ACTION ITEM -
Return every line of the data exactly as it stands.
== INPUT
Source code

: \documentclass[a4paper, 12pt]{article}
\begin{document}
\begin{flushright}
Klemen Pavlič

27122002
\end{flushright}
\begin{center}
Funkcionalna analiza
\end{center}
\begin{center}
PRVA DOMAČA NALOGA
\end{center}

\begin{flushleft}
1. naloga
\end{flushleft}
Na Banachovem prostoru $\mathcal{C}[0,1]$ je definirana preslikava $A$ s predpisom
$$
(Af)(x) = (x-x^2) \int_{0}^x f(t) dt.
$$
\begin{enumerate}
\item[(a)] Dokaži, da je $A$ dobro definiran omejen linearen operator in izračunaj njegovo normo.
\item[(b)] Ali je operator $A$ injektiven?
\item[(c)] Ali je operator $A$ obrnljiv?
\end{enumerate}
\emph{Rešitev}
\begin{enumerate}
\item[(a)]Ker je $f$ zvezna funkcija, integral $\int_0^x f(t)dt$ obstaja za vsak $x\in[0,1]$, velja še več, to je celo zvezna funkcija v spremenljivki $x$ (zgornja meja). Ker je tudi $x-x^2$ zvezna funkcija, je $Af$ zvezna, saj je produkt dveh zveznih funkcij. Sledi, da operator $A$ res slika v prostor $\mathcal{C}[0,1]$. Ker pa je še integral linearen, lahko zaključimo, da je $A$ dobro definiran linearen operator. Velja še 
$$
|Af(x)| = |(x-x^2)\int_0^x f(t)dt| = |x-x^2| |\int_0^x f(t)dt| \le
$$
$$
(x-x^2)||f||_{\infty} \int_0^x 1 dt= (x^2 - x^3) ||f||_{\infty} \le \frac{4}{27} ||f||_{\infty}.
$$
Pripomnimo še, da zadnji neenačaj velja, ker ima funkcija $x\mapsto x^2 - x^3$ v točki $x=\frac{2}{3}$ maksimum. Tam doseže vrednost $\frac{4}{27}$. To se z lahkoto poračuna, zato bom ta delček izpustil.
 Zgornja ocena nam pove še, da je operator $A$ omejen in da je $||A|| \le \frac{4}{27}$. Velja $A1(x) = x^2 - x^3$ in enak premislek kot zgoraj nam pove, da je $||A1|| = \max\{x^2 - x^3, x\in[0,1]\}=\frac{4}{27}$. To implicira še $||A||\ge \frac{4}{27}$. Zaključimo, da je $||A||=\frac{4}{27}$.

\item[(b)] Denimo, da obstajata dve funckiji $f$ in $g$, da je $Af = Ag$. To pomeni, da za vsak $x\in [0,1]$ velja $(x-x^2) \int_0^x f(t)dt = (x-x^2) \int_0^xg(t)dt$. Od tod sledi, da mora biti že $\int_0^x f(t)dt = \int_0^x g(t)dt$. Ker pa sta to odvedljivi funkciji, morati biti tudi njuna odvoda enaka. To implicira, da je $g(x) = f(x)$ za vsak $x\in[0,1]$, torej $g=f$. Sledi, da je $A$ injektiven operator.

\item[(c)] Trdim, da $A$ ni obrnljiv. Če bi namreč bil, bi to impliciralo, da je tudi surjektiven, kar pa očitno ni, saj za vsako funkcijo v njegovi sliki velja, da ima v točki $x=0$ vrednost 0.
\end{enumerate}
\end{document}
====
RESPONSE AREA -
Source code

: \documentclass[a4paper, 12pt]{article}
\begin{document}
\begin{flushright}
Klemen Pavlič

27122002
\end{flushright}
\begin{center}
Funkcionalna analiza
\end{center}
\begin{center}
PRVA DOMAČA NALOGA
\end{center}

\begin{flushleft}
1. naloga
\end{flushleft}
Na Banachovem prostoru $\mathcal{C}[0,1]$ je definirana preslikava $A$ s predpisom
$$
(Af)(x) = (x-x^2) \int_{0}^x f(t) dt.
$$
\begin{enumerate}
\item[(a)] Dokaži, da je $A$ dobro definiran omejen linearen operator in izračunaj njegovo normo.
\item[(b)] Ali je operator $A$ injektiven?
\item[(c)] Ali je operator $A$ obrnljiv?
\end{enumerate}
\emph{Rešitev}
\begin{enumerate}
\item[(a)]Ker je $f$ zvezna funkcija, integral $\int_0^x f(t)dt$ obstaja za vsak $x\in[0,1]$, velja še več, to je celo zvezna funkcija v spremenljivki $x$ (zgornja meja). Ker je tudi $x-x^2$ zvezna funkcija, je $Af$ zvezna, saj je produkt dveh zveznih funkcij. Sledi, da operator $A$ res slika v prostor $\mathcal{C}[0,1]$. Ker pa je še integral linearen, lahko zaključimo, da je $A$ dobro definiran linearen operator. Velja še 
$$
|Af(x)| = |(x-x^2)\int_0^x f(t)dt| = |x-x^2| |\int_0^x f(t)dt| \le
$$
$$
(x-x^2)||f||_{\infty} \int_0^x 1 dt= (x^2 - x^3) ||f||_{\infty} \le \frac{4}{27} ||f||_{\infty}.
$$
Pripomnimo še, da zadnji neenačaj velja, ker ima funkcija $x\mapsto x^2 - x^3$ v točki $x=\frac{2}{3}$ maksimum. Tam doseže vrednost $\frac{4}{27}$. To se z lahkoto poračuna, zato bom ta delček izpustil.
 Zgornja ocena nam pove še, da je operator $A$ omejen in da je $||A|| \le \frac{4}{27}$. Velja $A1(x) = x^2 - x^3$ in enak premislek kot zgoraj nam pove, da je $||A1|| = \max\{x^2 - x^3, x\in[0,1]\}=\frac{4}{27}$. To implicira še $||A||\ge \frac{4}{27}$. Zaključimo, da je $||A||=\frac{4}{27}$.

\item[(b)] Denimo, da obstajata dve funckiji $f$ in $g$, da je $Af = Ag$. To pomeni, da za vsak $x\in [0,1]$ velja $(x-x^2) \int_0^x f(t)dt = (x-x^2) \int_0^xg(t)dt$. Od tod sledi, da mora biti že $\int_0^x f(t)dt = \int_0^x g(t)dt$. Ker pa sta to odvedljivi funkciji, morati biti tudi njuna odvoda enaka. To implicira, da je $g(x) = f(x)$ za vsak $x\in[0,1]$, torej $g=f$. Sledi, da je $A$ injektiven operator.

\item[(c)] Trdim, da $A$ ni obrnljiv. Če bi namreč bil, bi to impliciralo, da je tudi surjektiven, kar pa očitno ni, saj za vsako funkcijo v njegovi sliki velja, da ima v točki $x=0$ vrednost 0.
\end{enumerate}
\end{document}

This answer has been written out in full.